Time and again he revives past battles like an old warrior who is consumed by the fights he's already waged, offering a glimpse into a personality that is built on conflict, the search for an enemy and an insatiable quest for personal victories.
But Trump's refusal to let bygones be bygones is also a political device. He's used the endless personal battles to stir up his base and give them something to unite against. The feuds offer definition to his life, his business, his 2016 campaign -- where he picked off a golden generation of GOP candidates one by one -- and now his presidency.
This past weekend, Trump opened a new front in his bitter feud with John McCain -- even though the Republican senator from Arizona has been dead for nearly seven months.
The President mocked the Vietnam War hero, inaccurately for coming in "last in his class," and rebuked him for voting against a GOP bid to repeal Obamacare.

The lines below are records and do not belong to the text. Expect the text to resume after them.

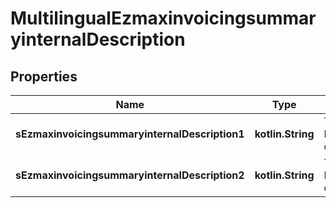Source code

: 
# MultilingualEzmaxinvoicingsummaryinternalDescription

## Properties
Name | Type | Description | Notes
------------ | ------------- | ------------- | -------------
**sEzmaxinvoicingsummaryinternalDescription1** | **kotlin.String** | The Ezmaxinvoicingsummaryinternal description in French |  [optional]
**sEzmaxinvoicingsummaryinternalDescription2** | **kotlin.String** | The Ezmaxinvoicingsummaryinternal description in English |  [optional]



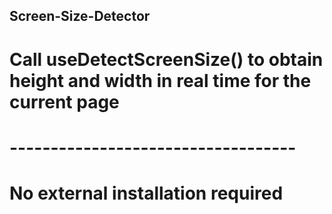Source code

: ## Screen-Size-Detector

# Call useDetectScreenSize() to obtain height and width in real time for the current page

# -----------------------------------

# No external installation required
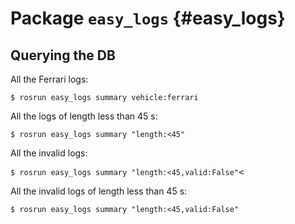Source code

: # Package `easy_logs` {#easy_logs}
    
<move-here src="#easy_logs-autogenerated"/>

## Querying the DB


All the Ferrari logs:

    $ rosrun easy_logs summary vehicle:ferrari

All the logs of length less than 45 s:

<pre><code>$ rosrun easy_logs summary "length:&lt;45"</code></pre>

All the invalid logs:

<pre><code>$ rosrun easy_logs summary "length:&lt;45,valid:False"</code><</pre>

All the invalid logs of length less than 45 s:

<pre><code>$ rosrun easy_logs summary "length:&lt;45,valid:False"</code></pre>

Trump can rarely leave "Crooked" Hillary Clinton alone either -- apparently not content with beating her in the 2016 election.
He rarely gets through a week without taking a shot at former President Barack Obama -- and often seems largely motivated by undoing his predecessor's legacy -- perhaps in revenge for being mocked at the White House Correspondent's Dinner in 2011.

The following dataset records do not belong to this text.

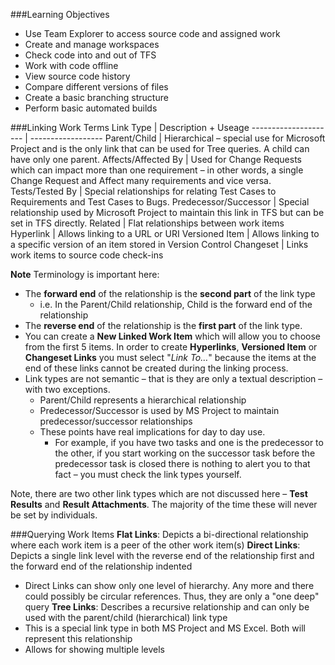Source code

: ###Learning Objectives
  - Use Team Explorer to access source code and assigned work
  - Create and manage workspaces
  - Check code into and out of TFS
  - Work with code offline
  - View source code history
  - Compare different versions of files
  - Create a basic branching structure
  - Perform basic automated builds

###Linking Work Terms
Link Type             | Description + Useage
--------------------- | ------------------
Parent/Child          | Hierarchical – special use for Microsoft Project and is the only link that can be used for Tree queries. A child can have only one parent.
Affects/Affected By   | Used for Change Requests which can impact more than one requirement – in other words, a single Change Request and Affect many requirements and vice versa.
Tests/Tested By       | Special relationships for relating Test Cases to Requirements and Test Cases to Bugs. 
Predecessor/Successor | Special relationship used by Microsoft Project to maintain this link in TFS but can be set in TFS directly.
Related               | Flat relationships between work items
Hyperlink             | Allows linking to a URL or URI
Versioned Item        | Allows linking to a specific version of an item stored in Version Control
Changeset             | Links work items to source code check-ins

**Note** Terminology is important here: 
  - The **forward end** of the relationship is the **second part** of the link type 
     - i.e. In the Parent/Child relationship, Child is the forward end of the relationship 
  - The **reverse end** of the relationship is the **first part** of the link type.
  - You can create a **New Linked Work Item** which will allow you to choose from the first 5 items. In order to create **Hyperlinks**, **Versioned Item** or **Changeset Links** you must select "*Link To…*" because the items at the end of these links cannot be created during the linking process.
  - Link types are not semantic – that is they are only a textual description – with two exceptions.
    - Parent/Child represents a hierarchical relationship
    - Predecessor/Successor is used by MS Project to maintain predecessor/successor relationships
    - These points have real implications for day to day use. 
      - For example, if you have two tasks and one is the predecessor to the other, if you start working on the successor task before the predecessor task is closed there is nothing to alert you to that fact – you must check the link types yourself.

Note, there are two other link types which are not discussed here – **Test Results** and **Result Attachments**. The majority of the time these will never be set by individuals.

###Querying Work Items
**Flat Links**: Depicts a bi-directional relationship where each work item is a peer of the other work item(s)
**Direct Links**: Depicts a single link level with the reverse end of the relationship first and the forward end of the relationship indented
  + Direct Links can show only one level of hierarchy. Any more and there could possibly be circular references. Thus, they are only a "one deep" query
**Tree Links**: Describes a recursive relationship and can only be used with the parent/child (hierarchical) link type
  + This is a special link type in both MS Project and MS Excel. Both will represent this relationship
  + Allows for showing multiple levels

And he's still simmering over past showdowns with other nemeses, such as the NFL: Some of the league's aficionados have traced Trump's fury over players taking a knee and team owners' reactions to his anger at failing to secure a franchise in the league in the 1980s.

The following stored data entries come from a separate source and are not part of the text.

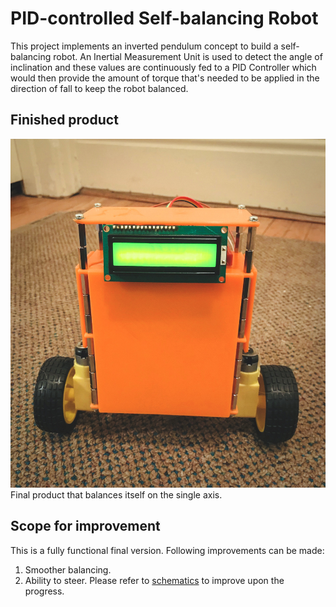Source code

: # PID-controlled Self-balancing Robot
This project implements an inverted pendulum concept to build a self-balancing robot. An Inertial Measurement Unit is used to detect the angle of inclination and these values are continuously fed to a PID Controller which would then provide the amount of torque that's needed to be applied in the direction of fall to keep the robot balanced.
## Finished product
![Final product](docs/self_balancing_robot.JPG?raw=true "Final product")
Final product that balances itself on the single axis.

## Scope for improvement
This is a fully functional final version. Following improvements can be made:
1. Smoother balancing.
2. Ability to steer.
Please refer to [schematics](/schematics) to improve upon the progress.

"The $40,000,000 Commissioner must now make a stand," Trump demanded in a tweet at the start of last season.
Former Attorney General Jeff Sessions was never allowed to forget the President's fury at Sessions' recusing himself from the Russia investigation -- and Trump's anger is prone to pop up from time to time even though the former Alabama senator left office last year.
The President, for instance, blasted Sessions as "another beauty" in a tweet storm against senior Justice Department officials in February.
For a time, Trump was involved in an ugly personal spat with NBA superstar LeBron James -- insinuating in a tweet last year that King James wasn't very smart -- one of many of the President's altercations that have seemed to have racial overtones.
The President fed another ancient grudge over the weekend -- taking a new shot at NBC's "Saturday Night Live," which has caught his ire repeatedly because of Alec Baldwin's searing impression of him.
And he never lets up on his duel with reporters, who he has called "enemies of the people."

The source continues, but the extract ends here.